- Born: 1894 Calcutta, British India
- Died: 1957 (aged 62–63)
- Education: Pratt Memorial School, Diocesan College, Calcutta University, University of London
- Occupations: Social workers, politicians, activists
- Known for: Founders & First Director of Lady Irwin College
- Relatives: Regina Guha

= Hannah Sen =

Indian educator, politician, and feminist

Hannah Sen (1894–1957) was an Indian educator, politician, and feminist. She was a member of the first Indian Rajya Sabha (upper house of Parliament) from 1952 to 1957 and the president of the All India Women's Conference in 1951–52. She was a founder and the first director of Lady Irwin College in Delhi. She also represented India at the UN Commission on the Status of Women and at UNESCO, and was an advisor to the Indian government on the rehabilitation of women and children refugees after the Partition of India.

== Life and education ==
Hannah Sen was born Hannah Guha, to Pearay Mohan Guha (a lawyer) and Simcha Gubbay, a Baghdadi Jewish woman. Her father later converted to Judaism as well, and Hannah and her three siblings were raised in the Jewish faith. Hannah's sister, Regina Guha, also trained as a lawyer, and fought the first case in India to allow women to enroll as lawyers. In 1925, Hannah married Satish Chandra Sen, a radiologist from Mumbai. They had one daughter, Shanta, who was educated in India and later at Bryn Mawr College.

== Career ==
Sen was educated in Kolkata, studying at the Pratt Memorial School and Diocesan College. She earned a Bachelor of Arts and a Bachelor of Law from Calcutta University, with a first class distinction in both degrees. Sen took up several teaching appointments after completing her education, teaching at the Jewish Girls' School in Calcutta, where her sister Regina Guha was the principal, and later becoming the principal of a girls' school in Mumbai in 1922.
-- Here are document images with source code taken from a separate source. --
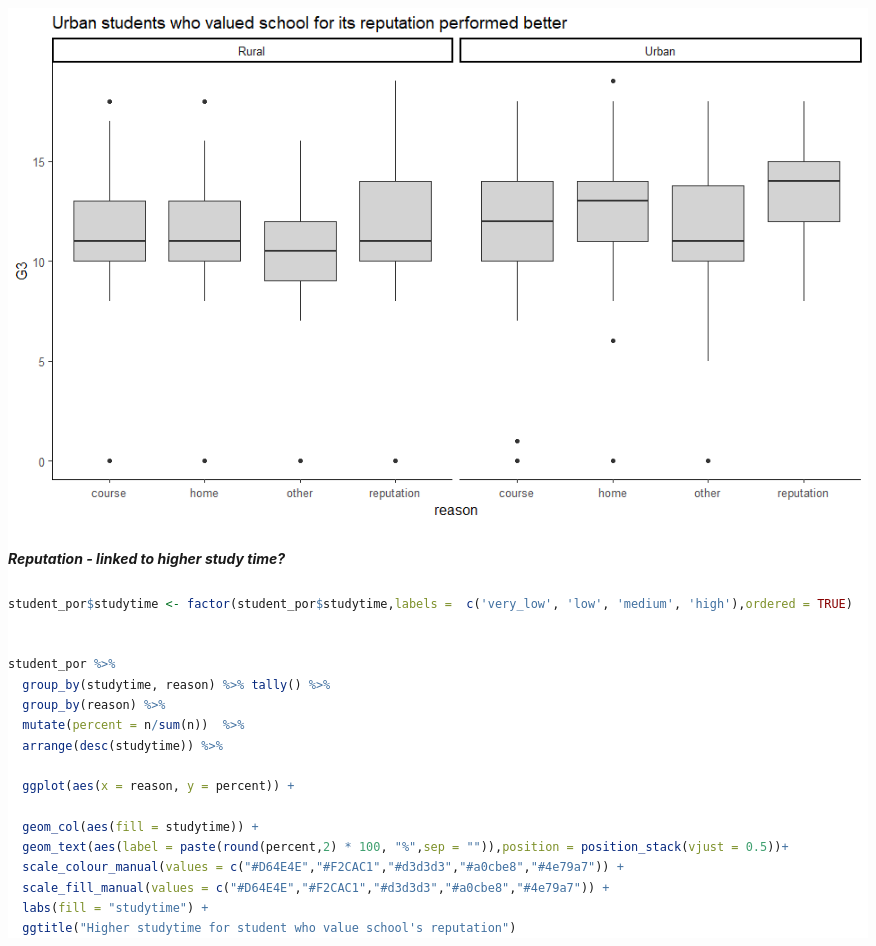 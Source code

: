 ![](FP_social_v1_files/figure-markdown_github/fig9-1.png)

##### Reputation - linked to higher study time?

``` r
student_por$studytime <- factor(student_por$studytime,labels =  c('very_low', 'low', 'medium', 'high'),ordered = TRUE)


student_por %>% 
  group_by(studytime, reason) %>% tally() %>%
  group_by(reason) %>%
  mutate(percent = n/sum(n))  %>%
  arrange(desc(studytime)) %>%
  
  ggplot(aes(x = reason, y = percent)) + 
  
  geom_col(aes(fill = studytime)) +
  geom_text(aes(label = paste(round(percent,2) * 100, "%",sep = "")),position = position_stack(vjust = 0.5))+
  scale_colour_manual(values = c("#D64E4E","#F2CAC1","#d3d3d3","#a0cbe8","#4e79a7")) +
  scale_fill_manual(values = c("#D64E4E","#F2CAC1","#d3d3d3","#a0cbe8","#4e79a7")) +
  labs(fill = "studytime") +
  ggtitle("Higher studytime for student who value school's reputation")
```
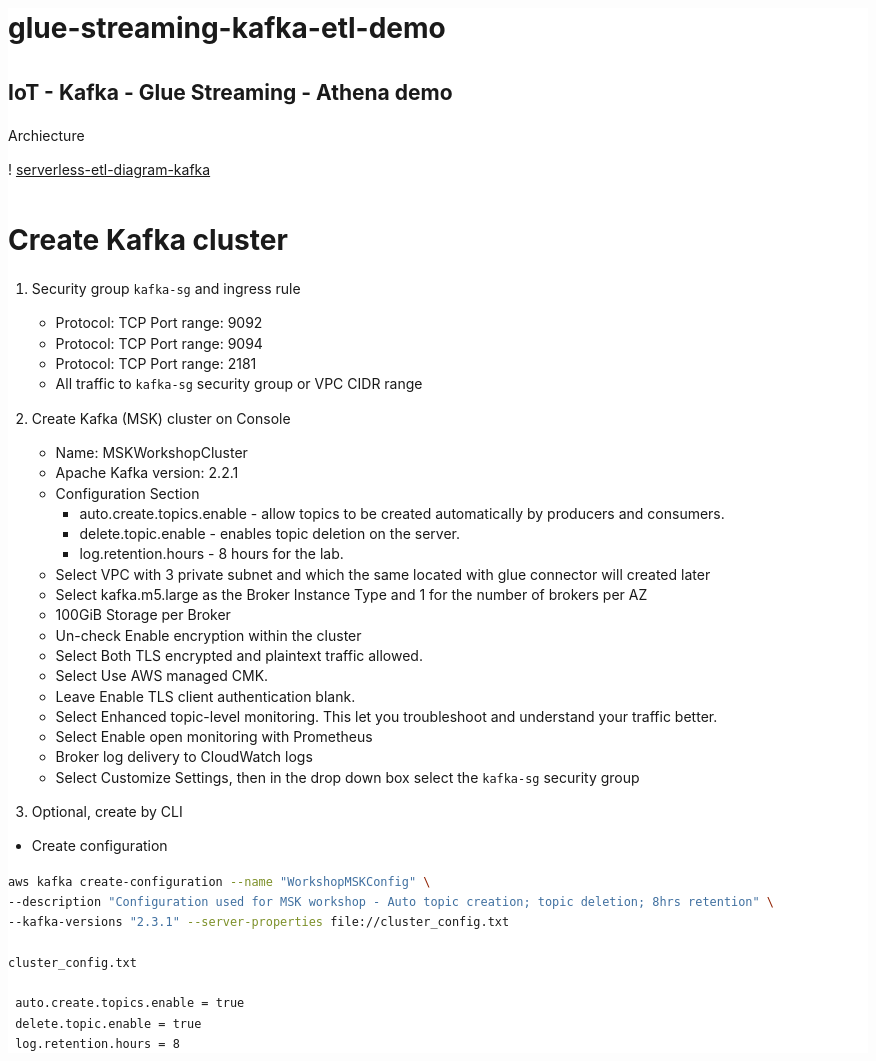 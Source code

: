 # glue-streaming-kafka-etl-demo

## IoT - Kafka - Glue Streaming - Athena demo

Archiecture

! [serverless-etl-diagram-kafka](media/serverless-etl-diagram-kafka.png)

# Create Kafka cluster
1. Security group `kafka-sg` and ingress rule
    - Protocol: TCP Port range: 9092
    - Protocol: TCP Port range: 9094
    - Protocol: TCP Port range: 2181
    - All traffic to `kafka-sg` security group or VPC CIDR range

2. Create Kafka (MSK) cluster on Console
    - Name: MSKWorkshopCluster
    - Apache Kafka version: 2.2.1
    - Configuration Section
      - auto.create.topics.enable - allow topics to be created automatically by producers and consumers. 
      - delete.topic.enable - enables topic deletion on the server. 
      - log.retention.hours - 8 hours for the lab.
    - Select VPC with 3 private subnet and which the same located with glue connector will created later
    - Select kafka.m5.large as the Broker Instance Type and 1 for the number of brokers per AZ
    - 100GiB Storage per Broker
    - Un-check Enable encryption within the cluster
    - Select Both TLS encrypted and plaintext traffic allowed.
    - Select Use AWS managed CMK.
    - Leave Enable TLS client authentication blank.
    - Select Enhanced topic-level monitoring. This let you troubleshoot and understand your traffic better.
    - Select Enable open monitoring with Prometheus
    - Broker log delivery to CloudWatch logs
    - Select Customize Settings, then in the drop down box select the `kafka-sg` security group

3. Optional, create by CLI

- Create configuration 
```bash
aws kafka create-configuration --name "WorkshopMSKConfig" \
--description "Configuration used for MSK workshop - Auto topic creation; topic deletion; 8hrs retention" \
--kafka-versions "2.3.1" --server-properties file://cluster_config.txt

cluster_config.txt

 auto.create.topics.enable = true
 delete.topic.enable = true
 log.retention.hours = 8

```
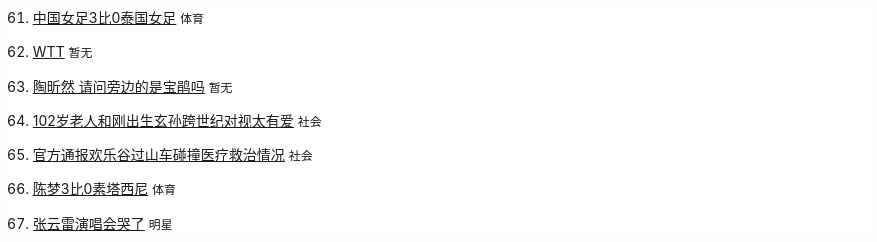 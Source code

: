 61. [中国女足3比0泰国女足](https://m.weibo.cn/search?containerid=100103type%3D1%26t%3D10%26q%3D%23%E4%B8%AD%E5%9B%BD%E5%A5%B3%E8%B6%B33%E6%AF%940%E6%B3%B0%E5%9B%BD%E5%A5%B3%E8%B6%B3%23&stream_entry_id=31&isnewpage=1&extparam=seat%3D1%26realpos%3D32%26dgr%3D0%26filter_type%3Drealtimehot%26q%3D%2523%25E4%25B8%25AD%25E5%259B%25BD%25E5%25A5%25B3%25E8%25B6%25B33%25E6%25AF%25940%25E6%25B3%25B0%25E5%259B%25BD%25E5%25A5%25B3%25E8%25B6%25B3%2523%26flag%3D1%26stream_entry_id%3D31%26pos%3D31%26band_rank%3D32%26c_type%3D31%26cate%3D5001%26lcate%3D5001%26display_time%3D1698588239%26pre_seqid%3D1698588239665029875212) `体育` 

62. [WTT](https://m.weibo.cn/search?containerid=100103type%3D1%26t%3D10%26q%3DWTT&stream_entry_id=31&isnewpage=1&extparam=seat%3D1%26realpos%3D33%26dgr%3D0%26filter_type%3Drealtimehot%26q%3DWTT%26flag%3D1%26stream_entry_id%3D31%26pos%3D32%26band_rank%3D33%26c_type%3D31%26cate%3D5001%26lcate%3D5001%26display_time%3D1698588239%26pre_seqid%3D1698588239665029875212) `暂无` 

63. [陶昕然 请问旁边的是宝鹃吗](https://m.weibo.cn/search?containerid=100103type%3D1%26t%3D10%26q%3D%E9%99%B6%E6%98%95%E7%84%B6+%E8%AF%B7%E9%97%AE%E6%97%81%E8%BE%B9%E7%9A%84%E6%98%AF%E5%AE%9D%E9%B9%83%E5%90%97&stream_entry_id=31&isnewpage=1&extparam=seat%3D1%26realpos%3D36%26dgr%3D0%26filter_type%3Drealtimehot%26q%3D%25E9%2599%25B6%25E6%2598%2595%25E7%2584%25B6%2520%25E8%25AF%25B7%25E9%2597%25AE%25E6%2597%2581%25E8%25BE%25B9%25E7%259A%2584%25E6%2598%25AF%25E5%25AE%259D%25E9%25B9%2583%25E5%2590%2597%26flag%3D0%26stream_entry_id%3D31%26pos%3D35%26band_rank%3D36%26c_type%3D31%26cate%3D5001%26lcate%3D5001%26display_time%3D1698588239%26pre_seqid%3D1698588239665029875212) `暂无` 

64. [102岁老人和刚出生玄孙跨世纪对视太有爱](https://m.weibo.cn/search?containerid=100103type%3D1%26t%3D10%26q%3D%23102%E5%B2%81%E8%80%81%E4%BA%BA%E5%92%8C%E5%88%9A%E5%87%BA%E7%94%9F%E7%8E%84%E5%AD%99%E8%B7%A8%E4%B8%96%E7%BA%AA%E5%AF%B9%E8%A7%86%E5%A4%AA%E6%9C%89%E7%88%B1%23&stream_entry_id=31&isnewpage=1&extparam=seat%3D1%26realpos%3D38%26dgr%3D0%26filter_type%3Drealtimehot%26q%3D%2523102%25E5%25B2%2581%25E8%2580%2581%25E4%25BA%25BA%25E5%2592%258C%25E5%2588%259A%25E5%2587%25BA%25E7%2594%259F%25E7%258E%2584%25E5%25AD%2599%25E8%25B7%25A8%25E4%25B8%2596%25E7%25BA%25AA%25E5%25AF%25B9%25E8%25A7%2586%25E5%25A4%25AA%25E6%259C%2589%25E7%2588%25B1%2523%26flag%3D32768%26stream_entry_id%3D31%26pos%3D37%26band_rank%3D38%26c_type%3D31%26cate%3D5001%26lcate%3D5001%26display_time%3D1698588239%26pre_seqid%3D1698588239665029875212) `社会` 

65. [官方通报欢乐谷过山车碰撞医疗救治情况](https://m.weibo.cn/search?containerid=100103type%3D1%26t%3D10%26q%3D%23%E5%AE%98%E6%96%B9%E9%80%9A%E6%8A%A5%E6%AC%A2%E4%B9%90%E8%B0%B7%E8%BF%87%E5%B1%B1%E8%BD%A6%E7%A2%B0%E6%92%9E%E5%8C%BB%E7%96%97%E6%95%91%E6%B2%BB%E6%83%85%E5%86%B5%23&stream_entry_id=31&isnewpage=1&extparam=seat%3D1%26realpos%3D39%26dgr%3D0%26filter_type%3Drealtimehot%26q%3D%2523%25E5%25AE%2598%25E6%2596%25B9%25E9%2580%259A%25E6%258A%25A5%25E6%25AC%25A2%25E4%25B9%2590%25E8%25B0%25B7%25E8%25BF%2587%25E5%25B1%25B1%25E8%25BD%25A6%25E7%25A2%25B0%25E6%2592%259E%25E5%258C%25BB%25E7%2596%2597%25E6%2595%2591%25E6%25B2%25BB%25E6%2583%2585%25E5%2586%25B5%2523%26flag%3D1%26stream_entry_id%3D31%26pos%3D38%26band_rank%3D39%26c_type%3D31%26cate%3D5001%26lcate%3D5001%26display_time%3D1698588239%26pre_seqid%3D1698588239665029875212) `社会` 

66. [陈梦3比0素塔西尼](https://m.weibo.cn/search?containerid=100103type%3D1%26t%3D10%26q%3D%23%E9%99%88%E6%A2%A63%E6%AF%940%E7%B4%A0%E5%A1%94%E8%A5%BF%E5%B0%BC%23&stream_entry_id=31&isnewpage=1&extparam=seat%3D1%26realpos%3D40%26dgr%3D0%26filter_type%3Drealtimehot%26q%3D%2523%25E9%2599%2588%25E6%25A2%25A63%25E6%25AF%25940%25E7%25B4%25A0%25E5%25A1%2594%25E8%25A5%25BF%25E5%25B0%25BC%2523%26flag%3D1%26stream_entry_id%3D31%26pos%3D39%26band_rank%3D40%26c_type%3D31%26cate%3D5001%26lcate%3D5001%26display_time%3D1698588239%26pre_seqid%3D1698588239665029875212) `体育` 

67. [张云雷演唱会哭了](https://m.weibo.cn/search?containerid=100103type%3D1%26t%3D10%26q%3D%23%E5%BC%A0%E4%BA%91%E9%9B%B7%E6%BC%94%E5%94%B1%E4%BC%9A%E5%93%AD%E4%BA%86%23&stream_entry_id=31&isnewpage=1&extparam=seat%3D1%26realpos%3D41%26dgr%3D0%26filter_type%3Drealtimehot%26q%3D%2523%25E5%25BC%25A0%25E4%25BA%2591%25E9%259B%25B7%25E6%25BC%2594%25E5%2594%25B1%25E4%25BC%259A%25E5%2593%25AD%25E4%25BA%2586%2523%26flag%3D1%26stream_entry_id%3D31%26pos%3D40%26band_rank%3D41%26c_type%3D31%26cate%3D5001%26lcate%3D5001%26display_time%3D1698588239%26pre_seqid%3D1698588239665029875212) `明星`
After her marriage in 1925, she travelled with her husband to England, where they both pursued graduate education. Sen earned a Teachers' Diploma from the University of London, and continued on there as a Research Fellow, working with psychologist and professor Charles Spearman. While in London, Sen publicly advocated for women's education, and delivered a speech to members of the British Parliament, on the challenges and conditions faced by women in India. She was closely involved with the British Commonwealth League in London as well as the International Women's Suffrage Alliance, and in 1929, was a founder of the Indo-British Mutual Welfare League, a women's organization that established a network of British and Indian suffragists involved in educational projects.

Sen was persuaded to return to India by politician and poet, Sarojini Naidu, to assist in efforts to promote women's education and to participate in the Indian independence movement. She helped to establish the Lady Irwin College in Delhi in 1932, and served as the director of the college until her retirement in 1947. An existing building on the grounds of Lady Irwin College is named after Hannah Sen. During riots in Delhi while the Partition of India was underway, she opened the grounds of the Lady Irwin College to shelter Muslim and Sikh students from rioting Hindu mobs, despite facing threats against herself for doing so.

In 1948, Sen was part of a committee constituted to advise the Government of India on the improvement of secondary education in the country. Between 1952 and 1957, she was a member of the first Rajya Sabha, the upper house in India's Parliament. She was also invited to act as an advisor to the independent Indian government's Ministry of Relief and Rehabilitation, along with politician Rameshwari Nehru and Manmohini Zutshi Sahgal. She assisted the ministry with rehabilitation efforts directed at women and child refugees following the Partition of India. She was also active within the All India Women's Conference and from 1951 to 1952 served as its president. Sen was an associate of several leaders in the Indian independence movement, and was closely involved with the organisation and planning of the funeral of Mahatma Gandhi, notably intervening when mourners objected to American photographer Margaret Bourke-White's photography of the funeral. Sen escorted Bourke-White from the funeral and requested her to refrain from using flash photography to prevent disruption of the funeral. Bourke-White did not honor Sen's request, and was eventually required to leave the funeral.

After her retirement from teaching, Sen also participated in international feminist organizations and initiatives. She was an observer at the All India Conference of Social Work in New York, 1948, and represented Indian interests at the United Nations Commissions on the Status of Women in 1950–51. She was also part of the Indian delegation to the International Union for Child Welfare, in London, 1950, and a member of the Indian delegation to UNESCO in Paris, 1951. Sen was also closely involved with the Jewish community in Delhi, and donated funds for the establishment of a synagogue in Delhi.